Figure 3: Data distribution and samples for multimodal instruction-based editing and generation training data. Our dataset is comprehensive and diverse, including the generation and editing of concrete objects as well as abstract attributions, such as local and global attributions.

Afterward, as shown in Fig. 2 stage 2, we create multimodal instruction-based editing data. Specifically, we first create target images, using both T2I model-generated data and real images. For T2I-generated images, we randomly select diverse element keywords (e.g., objects or attributes) and use an LLM to compose a prompt, which the T2I model then uses to generate the target image. For real images, we directly use a VLM to extract keywords.
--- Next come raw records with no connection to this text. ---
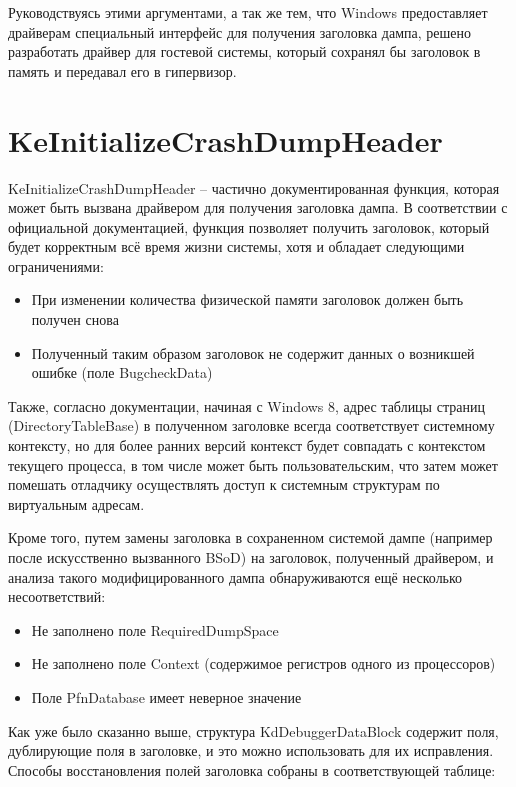 \documentclass{mipt-thesis-bs}
\begin{document}
Руководствуясь этими аргументами, а так же тем, что Windows предоставляет драйверам специальный интерфейс для получения заголовка дампа, решено разработать драйвер для гостевой системы, который сохранял бы заголовок в память и передавал его в гипервизор.

\section*{KeInitializeCrashDumpHeader}

KeInitializeCrashDumpHeader -- частично документированная функция, которая может быть вызвана драйвером для получения заголовка дампа.
В соответствии с официальной документацией, функция позволяет получить заголовок, который будет корректным всё время жизни системы, хотя и обладает следующими ограничениями:

\begin{itemize}
\item При изменении количества физической памяти заголовок должен быть получен снова
\item Полученный таким образом заголовок не содержит данных о возникшей ошибке (поле BugcheckData)
\end{itemize}

Также, согласно документации, начиная с Windows 8, адрес таблицы страниц (DirectoryTableBase) в полученном заголовке всегда соответствует системному контексту, но для более ранних версий контекст будет совпадать с контекстом текущего процесса, в том числе может быть пользовательским, что затем может помешать отладчику осуществлять доступ к системным структурам по виртуальным адресам.

Кроме того, путем замены заголовка в сохраненном системой дампе (например после искусственно вызванного BSoD) на заголовок, полученный драйвером, и анализа такого модифицированного дампа обнаруживаются ещё несколько несоответствий:

\begin{itemize}
\item Не заполнено поле RequiredDumpSpace
\item Не заполнено поле Context (содержимое регистров одного из процессоров)
\item Поле PfnDatabase имеет неверное значение
\end{itemize}

Как уже было сказанно выше, структура KdDebuggerDataBlock содержит поля, дублирующие поля в заголовке, и это можно использовать для их исправления.
Способы восстановления полей заголовка собраны в соответствующей таблице:
\end{document}
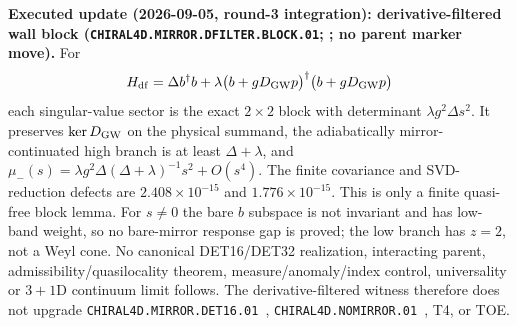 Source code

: \par\smallskip\noindent\textbf{Executed update (2026-09-05, round-3 integration):
derivative-filtered wall block
(\texttt{CHIRAL4D.MIRROR.DFILTER.BLOCK.01};
; no parent
marker move).}
For
\[
 H_{\rm df}=\Delta b^\dagger b+
 \lambda\bigl(b+gD_{\rm GW}p\bigr)^\dagger
              \bigl(b+gD_{\rm GW}p\bigr)
\]
each singular-value sector is the exact $2{\times}2$ block with determinant
$\lambda g^2\Delta s^2$.  It preserves $\ker D_{\rm GW}$ on the physical summand,
the adiabatically mirror-continuated high branch is at least $\Delta+\lambda$, and
\(
 \mu_-(s)=\lambda g^2\Delta(\Delta+\lambda)^{-1}s^2+O(s^4).
\)
The finite covariance and SVD-reduction defects are
$2.408{\times}10^{-15}$ and $1.776{\times}10^{-15}$.  This is only a finite
quasi-free block lemma.  For $s\ne0$ the bare $b$ subspace is not invariant and has
low-band weight, so no bare-mirror response gap is proved; the low branch has
$z=2$, not a Weyl cone.  No canonical DET16/DET32 realization, interacting parent,
admissibility/quasilocality theorem, measure/anomaly/index control, universality or
$3{+}1$D continuum limit follows.  The derivative-filtered witness therefore does
not upgrade \texttt{CHIRAL4D.MIRROR.DET16.01}~\mC,
\texttt{CHIRAL4D.NOMIRROR.01}~\mO, T4, or TOE.

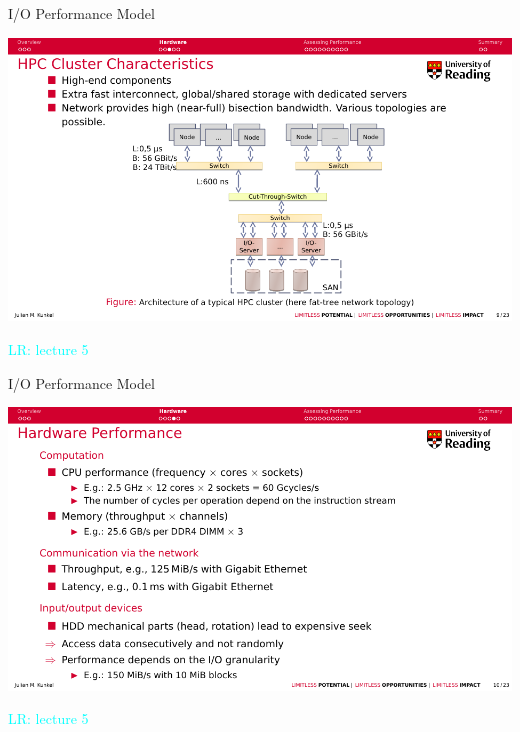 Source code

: \documentclass[compress,11pt,xcolor=svgnames,aspectratio=169]{beamer}
\newcommand{\lr}[1]{\textcolor{cyan}{LR: #1}}
\begin{document}
\begin{frame}[t]{I/O Performance Model}

\begin{center}
\includegraphics[scale=0.7]{fig/5-2}
\end{center}

\lr{lecture 5}

\end{frame}

\begin{frame}[t]{I/O Performance Model}

\begin{center}
\includegraphics[scale=0.7]{fig/5-3}
\end{center}

\lr{lecture 5}

\end{frame}
\end{document}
T2I data is more flexible, allowing any concept combination, while real images reflect natural distributions. Thus, we combine both types of data. Next, using the extraction model trained in stage 1, we extract an object or attribution from the target image based on a selected keyword to create a reference image. We then apply instruction-based editing model ³ to alter the selected keyword in the target image, obtaining the source image. Finally, we use an LLM to generate the editing instructions, forming a training tuple consisting of the source image, instruction, reference image, and target image.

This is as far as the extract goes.